↓

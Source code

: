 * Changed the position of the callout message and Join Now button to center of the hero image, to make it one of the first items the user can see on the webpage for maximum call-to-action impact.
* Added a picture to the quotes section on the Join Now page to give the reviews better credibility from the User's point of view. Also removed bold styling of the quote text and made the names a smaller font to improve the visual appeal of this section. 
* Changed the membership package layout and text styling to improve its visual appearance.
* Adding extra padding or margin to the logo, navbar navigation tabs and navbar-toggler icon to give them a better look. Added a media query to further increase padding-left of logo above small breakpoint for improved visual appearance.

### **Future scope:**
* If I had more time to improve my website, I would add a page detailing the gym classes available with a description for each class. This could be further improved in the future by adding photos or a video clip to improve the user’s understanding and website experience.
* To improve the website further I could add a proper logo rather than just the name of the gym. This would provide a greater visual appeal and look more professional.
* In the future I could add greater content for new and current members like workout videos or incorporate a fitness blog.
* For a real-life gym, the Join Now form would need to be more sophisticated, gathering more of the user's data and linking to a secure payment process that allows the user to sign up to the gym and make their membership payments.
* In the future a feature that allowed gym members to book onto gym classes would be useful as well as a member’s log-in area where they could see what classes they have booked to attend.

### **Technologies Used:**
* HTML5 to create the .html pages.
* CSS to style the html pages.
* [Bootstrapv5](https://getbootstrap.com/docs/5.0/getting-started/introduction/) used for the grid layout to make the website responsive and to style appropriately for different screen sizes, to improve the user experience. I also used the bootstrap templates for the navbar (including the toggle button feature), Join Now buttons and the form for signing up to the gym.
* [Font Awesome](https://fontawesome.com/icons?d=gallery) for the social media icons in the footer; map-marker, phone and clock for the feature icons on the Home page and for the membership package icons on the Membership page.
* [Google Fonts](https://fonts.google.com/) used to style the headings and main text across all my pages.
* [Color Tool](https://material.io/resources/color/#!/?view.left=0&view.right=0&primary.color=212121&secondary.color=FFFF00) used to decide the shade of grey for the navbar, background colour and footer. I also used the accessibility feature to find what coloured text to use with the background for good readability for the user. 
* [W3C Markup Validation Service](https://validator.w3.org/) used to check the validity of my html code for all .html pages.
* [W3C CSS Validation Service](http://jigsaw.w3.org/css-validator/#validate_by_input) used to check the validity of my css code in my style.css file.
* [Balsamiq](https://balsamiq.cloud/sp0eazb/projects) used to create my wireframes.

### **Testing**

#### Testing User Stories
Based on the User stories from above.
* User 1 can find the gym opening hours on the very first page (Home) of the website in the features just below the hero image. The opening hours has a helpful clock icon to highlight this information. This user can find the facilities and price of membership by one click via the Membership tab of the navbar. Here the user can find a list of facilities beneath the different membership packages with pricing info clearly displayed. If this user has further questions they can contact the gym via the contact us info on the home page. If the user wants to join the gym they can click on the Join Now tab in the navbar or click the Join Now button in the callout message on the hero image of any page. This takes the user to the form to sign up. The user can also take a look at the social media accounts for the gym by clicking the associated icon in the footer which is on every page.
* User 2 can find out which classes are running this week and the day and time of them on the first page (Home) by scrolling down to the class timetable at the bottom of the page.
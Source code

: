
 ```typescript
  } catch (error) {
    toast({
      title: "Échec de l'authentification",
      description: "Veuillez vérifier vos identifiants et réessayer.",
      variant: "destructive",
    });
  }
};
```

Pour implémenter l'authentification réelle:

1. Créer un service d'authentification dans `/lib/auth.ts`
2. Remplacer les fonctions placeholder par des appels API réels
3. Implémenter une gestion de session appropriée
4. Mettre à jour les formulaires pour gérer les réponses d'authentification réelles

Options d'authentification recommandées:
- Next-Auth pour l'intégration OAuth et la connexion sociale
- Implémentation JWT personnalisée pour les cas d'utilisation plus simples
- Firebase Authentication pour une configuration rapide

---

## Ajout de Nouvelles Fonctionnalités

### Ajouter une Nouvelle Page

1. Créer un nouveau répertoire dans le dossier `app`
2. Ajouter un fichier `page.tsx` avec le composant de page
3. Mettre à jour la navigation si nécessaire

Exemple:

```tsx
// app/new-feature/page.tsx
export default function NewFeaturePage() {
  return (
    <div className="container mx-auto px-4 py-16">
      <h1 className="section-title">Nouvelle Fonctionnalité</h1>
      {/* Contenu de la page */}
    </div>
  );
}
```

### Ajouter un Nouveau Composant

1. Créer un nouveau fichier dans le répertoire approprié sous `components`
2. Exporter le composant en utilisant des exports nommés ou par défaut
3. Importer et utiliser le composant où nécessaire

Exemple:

↑

> Try it:
Could you write out, exactly as they stand, only the lines above that begin at the line with "the html pages." and stop after the line with "all my pages."?

> Answer for the task:
* CSS to style the html pages.
* [Bootstrapv5](https://getbootstrap.com/docs/5.0/getting-started/introduction/) used for the grid layout to make the website responsive and to style appropriately for different screen sizes, to improve the user experience. I also used the bootstrap templates for the navbar (including the toggle button feature), Join Now buttons and the form for signing up to the gym.
* [Font Awesome](https://fontawesome.com/icons?d=gallery) for the social media icons in the footer; map-marker, phone and clock for the feature icons on the Home page and for the membership package icons on the Membership page.
* [Google Fonts](https://fonts.google.com/) used to style the headings and main text across all my pages.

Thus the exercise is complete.